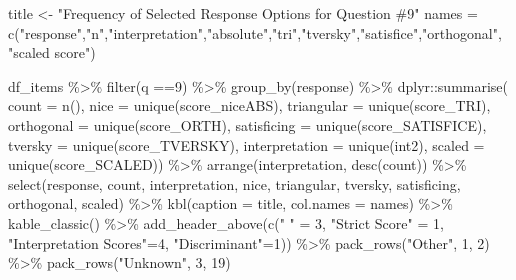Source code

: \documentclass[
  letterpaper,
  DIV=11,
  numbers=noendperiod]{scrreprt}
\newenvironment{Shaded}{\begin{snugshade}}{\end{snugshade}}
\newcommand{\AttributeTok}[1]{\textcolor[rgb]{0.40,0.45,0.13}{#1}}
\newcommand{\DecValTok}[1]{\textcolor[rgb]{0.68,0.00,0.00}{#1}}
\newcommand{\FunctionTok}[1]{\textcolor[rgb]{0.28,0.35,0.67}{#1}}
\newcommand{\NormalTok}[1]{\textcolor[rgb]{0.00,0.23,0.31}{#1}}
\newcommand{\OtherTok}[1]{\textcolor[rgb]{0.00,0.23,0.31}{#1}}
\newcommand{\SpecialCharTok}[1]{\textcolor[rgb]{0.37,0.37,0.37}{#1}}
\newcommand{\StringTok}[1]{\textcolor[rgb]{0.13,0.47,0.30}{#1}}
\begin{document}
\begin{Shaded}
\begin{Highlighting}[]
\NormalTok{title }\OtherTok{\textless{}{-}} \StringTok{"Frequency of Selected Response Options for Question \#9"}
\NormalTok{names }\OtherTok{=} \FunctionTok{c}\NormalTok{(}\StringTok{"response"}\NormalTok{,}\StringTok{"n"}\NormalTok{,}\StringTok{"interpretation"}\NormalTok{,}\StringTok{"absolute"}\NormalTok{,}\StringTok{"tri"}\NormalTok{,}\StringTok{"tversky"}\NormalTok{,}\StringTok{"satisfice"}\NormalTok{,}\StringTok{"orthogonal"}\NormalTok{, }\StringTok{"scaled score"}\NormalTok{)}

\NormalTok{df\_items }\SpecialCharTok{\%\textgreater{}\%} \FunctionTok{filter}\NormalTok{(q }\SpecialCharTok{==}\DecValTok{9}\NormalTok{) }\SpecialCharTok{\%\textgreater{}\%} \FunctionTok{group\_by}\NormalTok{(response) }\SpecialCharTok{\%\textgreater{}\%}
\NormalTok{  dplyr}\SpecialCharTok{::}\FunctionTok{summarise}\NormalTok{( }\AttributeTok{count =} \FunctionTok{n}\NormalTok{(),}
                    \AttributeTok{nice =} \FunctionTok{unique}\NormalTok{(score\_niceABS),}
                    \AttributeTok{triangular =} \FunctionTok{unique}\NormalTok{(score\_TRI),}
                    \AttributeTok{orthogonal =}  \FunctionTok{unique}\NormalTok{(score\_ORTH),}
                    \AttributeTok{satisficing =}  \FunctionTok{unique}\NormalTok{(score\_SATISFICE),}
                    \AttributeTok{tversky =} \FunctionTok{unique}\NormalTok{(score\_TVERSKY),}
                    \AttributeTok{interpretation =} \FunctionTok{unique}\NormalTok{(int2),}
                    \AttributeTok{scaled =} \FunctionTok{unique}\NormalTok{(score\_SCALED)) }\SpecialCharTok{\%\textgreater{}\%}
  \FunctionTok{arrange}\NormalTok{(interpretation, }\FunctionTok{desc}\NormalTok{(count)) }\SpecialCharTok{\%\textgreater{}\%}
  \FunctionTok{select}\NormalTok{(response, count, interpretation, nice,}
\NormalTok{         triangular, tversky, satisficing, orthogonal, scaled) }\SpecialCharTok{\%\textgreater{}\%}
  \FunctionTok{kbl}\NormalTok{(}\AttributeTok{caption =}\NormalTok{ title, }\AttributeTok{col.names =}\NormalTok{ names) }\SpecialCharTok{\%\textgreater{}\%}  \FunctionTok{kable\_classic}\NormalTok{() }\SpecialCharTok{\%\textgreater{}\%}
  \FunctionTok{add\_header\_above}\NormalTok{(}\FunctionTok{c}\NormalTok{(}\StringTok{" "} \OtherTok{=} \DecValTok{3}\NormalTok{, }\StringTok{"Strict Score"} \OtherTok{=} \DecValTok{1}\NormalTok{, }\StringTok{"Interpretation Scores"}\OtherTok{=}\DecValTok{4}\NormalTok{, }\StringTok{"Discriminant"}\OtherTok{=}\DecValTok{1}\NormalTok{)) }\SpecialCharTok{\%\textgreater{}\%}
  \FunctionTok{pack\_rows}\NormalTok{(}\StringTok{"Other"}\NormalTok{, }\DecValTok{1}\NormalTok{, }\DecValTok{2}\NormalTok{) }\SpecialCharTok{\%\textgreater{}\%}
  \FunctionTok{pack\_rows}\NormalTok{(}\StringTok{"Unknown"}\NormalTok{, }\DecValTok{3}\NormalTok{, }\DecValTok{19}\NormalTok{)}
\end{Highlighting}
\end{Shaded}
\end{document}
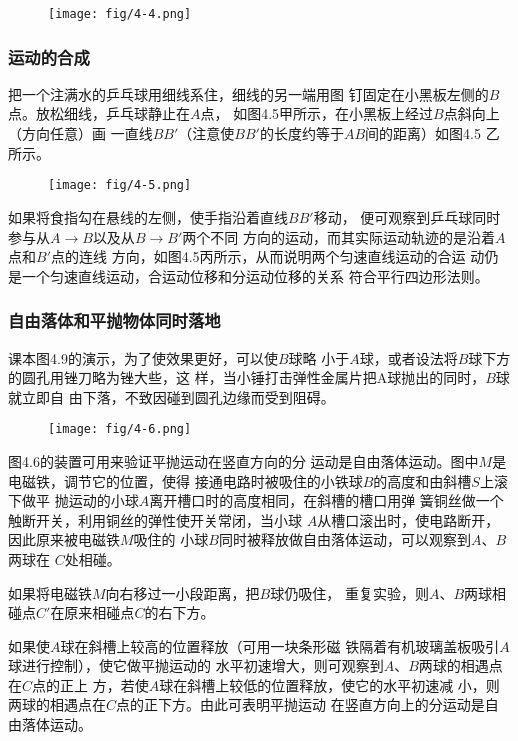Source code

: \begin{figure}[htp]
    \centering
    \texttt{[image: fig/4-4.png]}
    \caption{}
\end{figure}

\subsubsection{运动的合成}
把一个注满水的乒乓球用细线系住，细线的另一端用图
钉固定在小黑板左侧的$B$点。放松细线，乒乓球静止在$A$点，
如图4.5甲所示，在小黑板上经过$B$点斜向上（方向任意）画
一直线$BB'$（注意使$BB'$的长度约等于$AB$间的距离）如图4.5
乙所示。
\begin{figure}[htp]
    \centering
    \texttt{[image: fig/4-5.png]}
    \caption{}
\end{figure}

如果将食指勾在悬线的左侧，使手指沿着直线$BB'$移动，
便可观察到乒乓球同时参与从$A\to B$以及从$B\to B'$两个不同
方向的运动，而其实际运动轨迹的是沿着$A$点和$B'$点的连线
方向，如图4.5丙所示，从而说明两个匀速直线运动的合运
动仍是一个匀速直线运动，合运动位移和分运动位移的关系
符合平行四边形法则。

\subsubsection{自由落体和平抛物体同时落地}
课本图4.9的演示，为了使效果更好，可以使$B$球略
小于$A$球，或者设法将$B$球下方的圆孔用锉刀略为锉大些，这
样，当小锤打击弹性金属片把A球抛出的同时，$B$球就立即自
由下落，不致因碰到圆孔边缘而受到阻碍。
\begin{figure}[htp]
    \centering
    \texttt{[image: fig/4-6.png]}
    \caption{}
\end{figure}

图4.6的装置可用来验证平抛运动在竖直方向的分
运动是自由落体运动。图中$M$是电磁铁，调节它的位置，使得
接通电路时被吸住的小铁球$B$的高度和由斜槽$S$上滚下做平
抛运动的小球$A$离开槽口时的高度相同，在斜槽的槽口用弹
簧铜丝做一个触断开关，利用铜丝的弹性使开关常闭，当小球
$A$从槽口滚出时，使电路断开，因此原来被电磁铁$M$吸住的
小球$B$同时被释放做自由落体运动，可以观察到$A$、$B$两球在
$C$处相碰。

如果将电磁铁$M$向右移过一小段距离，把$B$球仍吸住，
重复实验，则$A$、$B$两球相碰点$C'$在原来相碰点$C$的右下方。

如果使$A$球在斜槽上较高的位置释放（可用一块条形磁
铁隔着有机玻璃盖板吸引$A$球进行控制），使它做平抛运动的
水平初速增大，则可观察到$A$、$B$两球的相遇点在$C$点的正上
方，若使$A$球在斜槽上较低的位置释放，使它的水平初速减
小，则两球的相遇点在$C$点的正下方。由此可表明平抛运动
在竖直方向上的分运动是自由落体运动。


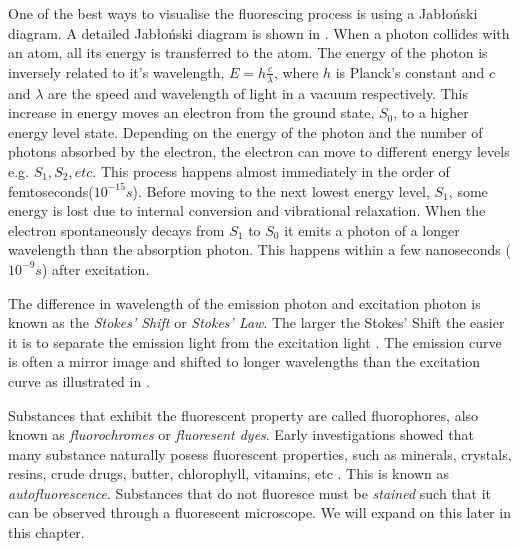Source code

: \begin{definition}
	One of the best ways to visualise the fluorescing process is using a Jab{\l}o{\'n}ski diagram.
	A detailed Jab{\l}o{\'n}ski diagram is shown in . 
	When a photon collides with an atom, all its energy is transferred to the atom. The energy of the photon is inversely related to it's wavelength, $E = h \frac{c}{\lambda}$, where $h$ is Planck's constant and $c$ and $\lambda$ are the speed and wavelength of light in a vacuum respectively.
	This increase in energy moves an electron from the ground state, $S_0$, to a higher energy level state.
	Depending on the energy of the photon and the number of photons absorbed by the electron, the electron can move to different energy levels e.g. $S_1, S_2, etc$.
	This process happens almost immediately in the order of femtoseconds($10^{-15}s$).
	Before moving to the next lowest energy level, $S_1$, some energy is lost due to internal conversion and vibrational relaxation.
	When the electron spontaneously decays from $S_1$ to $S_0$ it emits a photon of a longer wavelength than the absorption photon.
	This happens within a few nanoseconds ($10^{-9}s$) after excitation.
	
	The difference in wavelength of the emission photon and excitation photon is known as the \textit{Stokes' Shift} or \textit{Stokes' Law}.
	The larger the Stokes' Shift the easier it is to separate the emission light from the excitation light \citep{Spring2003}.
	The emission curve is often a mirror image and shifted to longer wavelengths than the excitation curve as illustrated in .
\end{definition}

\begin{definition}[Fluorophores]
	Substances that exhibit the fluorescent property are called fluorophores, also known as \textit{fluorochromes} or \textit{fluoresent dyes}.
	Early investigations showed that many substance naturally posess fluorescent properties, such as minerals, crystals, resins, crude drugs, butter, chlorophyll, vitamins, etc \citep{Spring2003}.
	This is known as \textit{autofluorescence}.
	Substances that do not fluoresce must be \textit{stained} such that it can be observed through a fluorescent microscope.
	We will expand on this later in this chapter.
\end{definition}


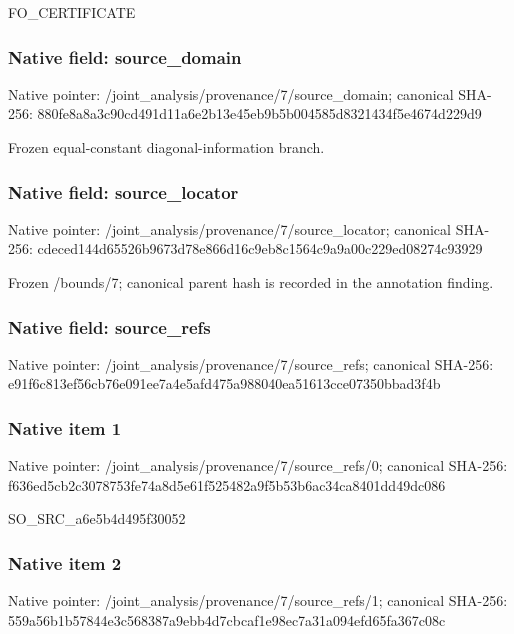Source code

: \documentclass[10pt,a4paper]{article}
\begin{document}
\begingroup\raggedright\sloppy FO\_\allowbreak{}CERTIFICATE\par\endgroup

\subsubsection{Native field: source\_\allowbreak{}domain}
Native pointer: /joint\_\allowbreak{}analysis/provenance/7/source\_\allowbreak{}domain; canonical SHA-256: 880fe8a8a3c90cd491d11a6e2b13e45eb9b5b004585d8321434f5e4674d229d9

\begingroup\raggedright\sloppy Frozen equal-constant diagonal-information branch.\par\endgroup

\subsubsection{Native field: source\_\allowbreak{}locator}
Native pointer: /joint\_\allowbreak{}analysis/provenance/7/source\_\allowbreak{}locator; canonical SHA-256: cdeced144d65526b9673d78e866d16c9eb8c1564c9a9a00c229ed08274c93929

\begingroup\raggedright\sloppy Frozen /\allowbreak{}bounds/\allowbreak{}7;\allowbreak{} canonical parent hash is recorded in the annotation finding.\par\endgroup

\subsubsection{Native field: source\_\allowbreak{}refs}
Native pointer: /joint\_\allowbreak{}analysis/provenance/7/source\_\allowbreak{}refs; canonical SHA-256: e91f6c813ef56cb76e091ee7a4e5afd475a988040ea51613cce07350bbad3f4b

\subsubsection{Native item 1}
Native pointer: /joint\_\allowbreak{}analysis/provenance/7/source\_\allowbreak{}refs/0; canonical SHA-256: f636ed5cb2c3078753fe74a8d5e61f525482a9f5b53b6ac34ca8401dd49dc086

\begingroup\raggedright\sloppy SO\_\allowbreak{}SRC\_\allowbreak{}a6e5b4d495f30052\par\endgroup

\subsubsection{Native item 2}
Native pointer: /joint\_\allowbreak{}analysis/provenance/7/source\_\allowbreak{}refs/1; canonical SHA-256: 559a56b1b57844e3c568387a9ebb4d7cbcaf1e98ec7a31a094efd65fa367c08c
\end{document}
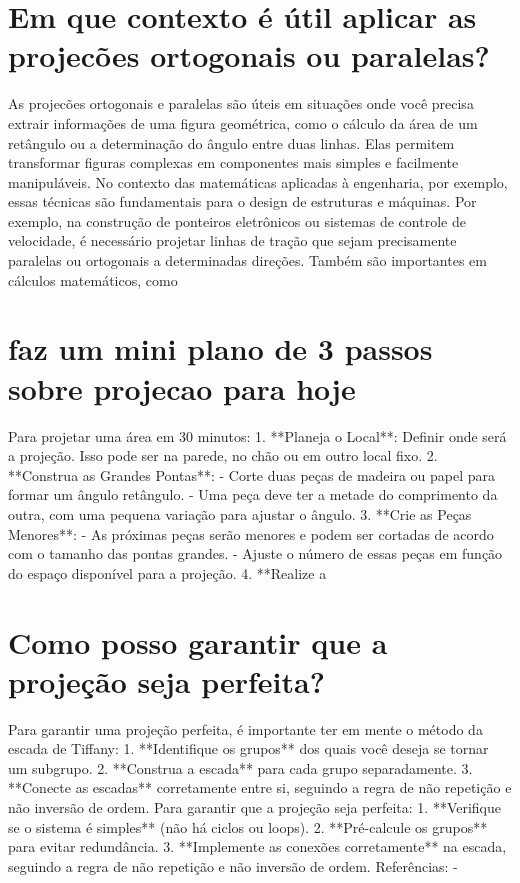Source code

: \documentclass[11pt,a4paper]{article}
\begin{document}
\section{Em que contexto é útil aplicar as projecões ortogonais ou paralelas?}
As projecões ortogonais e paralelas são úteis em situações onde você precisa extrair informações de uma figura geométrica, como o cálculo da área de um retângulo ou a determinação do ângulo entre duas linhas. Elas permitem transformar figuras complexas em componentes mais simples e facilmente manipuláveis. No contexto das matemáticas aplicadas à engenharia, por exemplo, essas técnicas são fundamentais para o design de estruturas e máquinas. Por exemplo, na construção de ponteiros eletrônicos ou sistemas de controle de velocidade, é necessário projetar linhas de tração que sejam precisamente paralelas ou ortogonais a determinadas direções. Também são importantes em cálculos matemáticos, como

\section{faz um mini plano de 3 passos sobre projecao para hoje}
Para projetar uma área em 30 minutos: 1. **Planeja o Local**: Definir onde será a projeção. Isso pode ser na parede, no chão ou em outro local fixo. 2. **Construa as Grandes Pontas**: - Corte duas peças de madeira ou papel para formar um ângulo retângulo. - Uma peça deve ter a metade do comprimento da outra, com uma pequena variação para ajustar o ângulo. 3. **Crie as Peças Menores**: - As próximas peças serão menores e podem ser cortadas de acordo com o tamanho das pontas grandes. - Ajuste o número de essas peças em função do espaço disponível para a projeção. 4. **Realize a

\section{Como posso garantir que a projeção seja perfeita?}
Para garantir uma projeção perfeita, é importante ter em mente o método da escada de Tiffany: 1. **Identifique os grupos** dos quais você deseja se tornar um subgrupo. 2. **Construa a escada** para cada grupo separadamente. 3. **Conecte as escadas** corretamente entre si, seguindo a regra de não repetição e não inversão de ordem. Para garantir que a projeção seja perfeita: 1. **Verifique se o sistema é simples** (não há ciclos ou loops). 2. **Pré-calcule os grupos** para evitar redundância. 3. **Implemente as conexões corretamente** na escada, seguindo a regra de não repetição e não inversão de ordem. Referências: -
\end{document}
..........
Within the entries, find all lines that contain "citep" and copy each one.

The answer:
	The larger the Stokes' Shift the easier it is to separate the emission light from the excitation light \citep{Spring2003}.
	Early investigations showed that many substance naturally posess fluorescent properties, such as minerals, crystals, resins, crude drugs, butter, chlorophyll, vitamins, etc \citep{Spring2003}.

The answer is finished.